В тишине, кою разделял с ним Сун Лань, Синчэнь вспоминал свои сны. Он убеждал себя, что, вернувшись к жизни, положено жить настоящим, - но стоило отпустить самоконтроль, и мысли вновь касались фантомов, как язык тянется прикоснуться к дыре от выпавшего зуба. Сколько бы пёстрых красок лета или осени ни окружало Синчэня, воспоминания состояли лишь из ощущений и звуков; он списывал это на то, что после потери глаз его рассудок погрузился во тьму.
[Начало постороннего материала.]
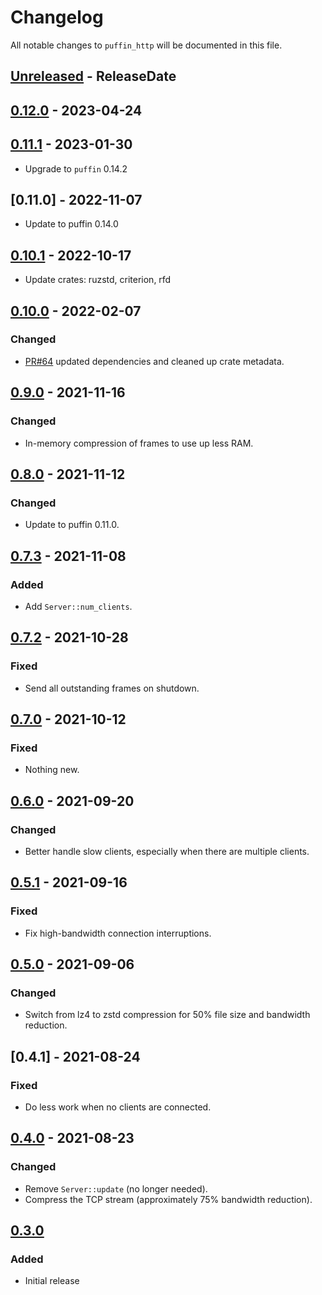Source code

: <!-- markdownlint-disable blanks-around-headings blanks-around-lists no-duplicate-heading -->

# Changelog

All notable changes to `puffin_http` will be documented in this file.

<!-- next-header -->
## [Unreleased] - ReleaseDate
## [0.12.0] - 2023-04-24
## [0.11.1] - 2023-01-30
- Upgrade to `puffin` 0.14.2

## [0.11.0] - 2022-11-07
- Update to puffin 0.14.0

## [0.10.1] - 2022-10-17
- Update crates: ruzstd, criterion, rfd

## [0.10.0] - 2022-02-07
### Changed
- [PR#64](https://github.com/EmbarkStudios/puffin/pull/64) updated dependencies and cleaned up crate metadata.

## [0.9.0] - 2021-11-16
### Changed
- In-memory compression of frames to use up less RAM.

## [0.8.0] - 2021-11-12
### Changed
- Update to puffin 0.11.0.

## [0.7.3] - 2021-11-08
### Added
- Add `Server::num_clients`.

## [0.7.2] - 2021-10-28
### Fixed
- Send all outstanding frames on shutdown.

## [0.7.0] - 2021-10-12
### Fixed
- Nothing new.

## [0.6.0] - 2021-09-20
### Changed
- Better handle slow clients, especially when there are multiple clients.

## [0.5.1] - 2021-09-16
### Fixed
- Fix high-bandwidth connection interruptions.

## [0.5.0] - 2021-09-06
### Changed
- Switch from lz4 to zstd compression for 50% file size and bandwidth reduction.

## [0.4.1] - 2021-08-24
### Fixed
- Do less work when no clients are connected.

## [0.4.0] - 2021-08-23
### Changed
- Remove `Server::update` (no longer needed).
- Compress the TCP stream (approximately 75% bandwidth reduction).

## [0.3.0]
### Added
- Initial release

<!-- next-url -->
[Unreleased]: https://github.com/EmbarkStudios/puffin/compare/puffin_http-0.12.0...HEAD
[0.12.0]: https://github.com/EmbarkStudios/puffin/compare/puffin_http-0.11.1...puffin_http-0.12.0
[0.11.1]: https://github.com/EmbarkStudios/puffin/compare/puffin_http-0.11.0...puffin_http-0.11.1
[0.10.1]: https://github.com/EmbarkStudios/puffin/compare/puffin_http-0.10.1...puffin_http-0.11.0
[0.10.1]: https://github.com/EmbarkStudios/puffin/compare/puffin_http-0.10.0...puffin_http-0.10.1
[0.10.0]: https://github.com/EmbarkStudios/puffin/compare/0.9.0...puffin_http-0.10.0
[0.9.0]: https://github.com/EmbarkStudios/puffin/compare/puffin_http-0.8.0...puffin_http-0.9.0
[0.8.0]: https://github.com/EmbarkStudios/puffin/compare/puffin_http-0.7.3...puffin_http-0.8.0
[0.7.3]: https://github.com/EmbarkStudios/puffin/compare/puffin_http-0.7.2...puffin_http-0.7.3
[0.7.2]: https://github.com/EmbarkStudios/puffin/compare/puffin_http-0.7.0...puffin_http-0.7.2
[0.7.0]: https://github.com/EmbarkStudios/puffin/compare/puffin_http-0.6.0...puffin_http-0.7.0
[0.6.0]: https://github.com/EmbarkStudios/puffin/compare/puffin_http-0.5.1...puffin_http-0.6.0
[0.5.1]: https://github.com/EmbarkStudios/puffin/compare/puffin_http-0.5.0...puffin_http-0.5.1
[0.5.0]: https://github.com/EmbarkStudios/puffin/compare/puffin_http-0.4.0...puffin_http-0.5.0
[0.4.0]: https://github.com/EmbarkStudios/puffin/compare/puffin_http-0.3.0...puffin_http-0.4.0
[0.3.0]: https://github.com/EmbarkStudios/puffin/releases/tag/puffin_http-0.3.0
Но ощущения были такими до дрожи правдоподобными, а звуки складывались в слова, в шёпот, смех, звучавшие в ушах сквозь шорох листвы и мелодичный гул водопадов... Кому мог принадлежать голос из сна - голос без лица, без имени, - Синчэнь не догадывался, только надеялся, что сны повторятся и раскроют эту тайну.
И сны повторялись - но тот, кто приходил во снах, всегда приходил в темноте. Синчэнь обнимал его и не хотел отпускать, чувствовал на губах вкус его кожи, а просыпаясь на рассвете, беззвучно шептал:
- Спасибо, что снишься мне.
Синчэню казалось, что он сходит с ума. Должно быть, воспоминания принадлежали умершему монаху и каким-то образом задержались, отпечатались в его теле; должно быть, у этого монаха когда-то был партнёр по самосовершенствованию. Ведь у самого Синчэня не хватило бы ни опыта, ни фантазии, чтобы выдумать такое. Только из снов он узнал, что он может быть желанен, и что в этом нет ничего грязного и низкого. Только из снов - узнал, каким удовольствием может быть приблизиться на расстояние ладони и чувствовать чужое тепло, или просто слушать голос, и даже молчать, прижавшись к плечу плечом. И мало того, что отказаться от этого было невозможно, - он понимал, что не желает признавать, будто эта вторая, выдуманная жизнь, которую он втайне проживал, была не его жизнью.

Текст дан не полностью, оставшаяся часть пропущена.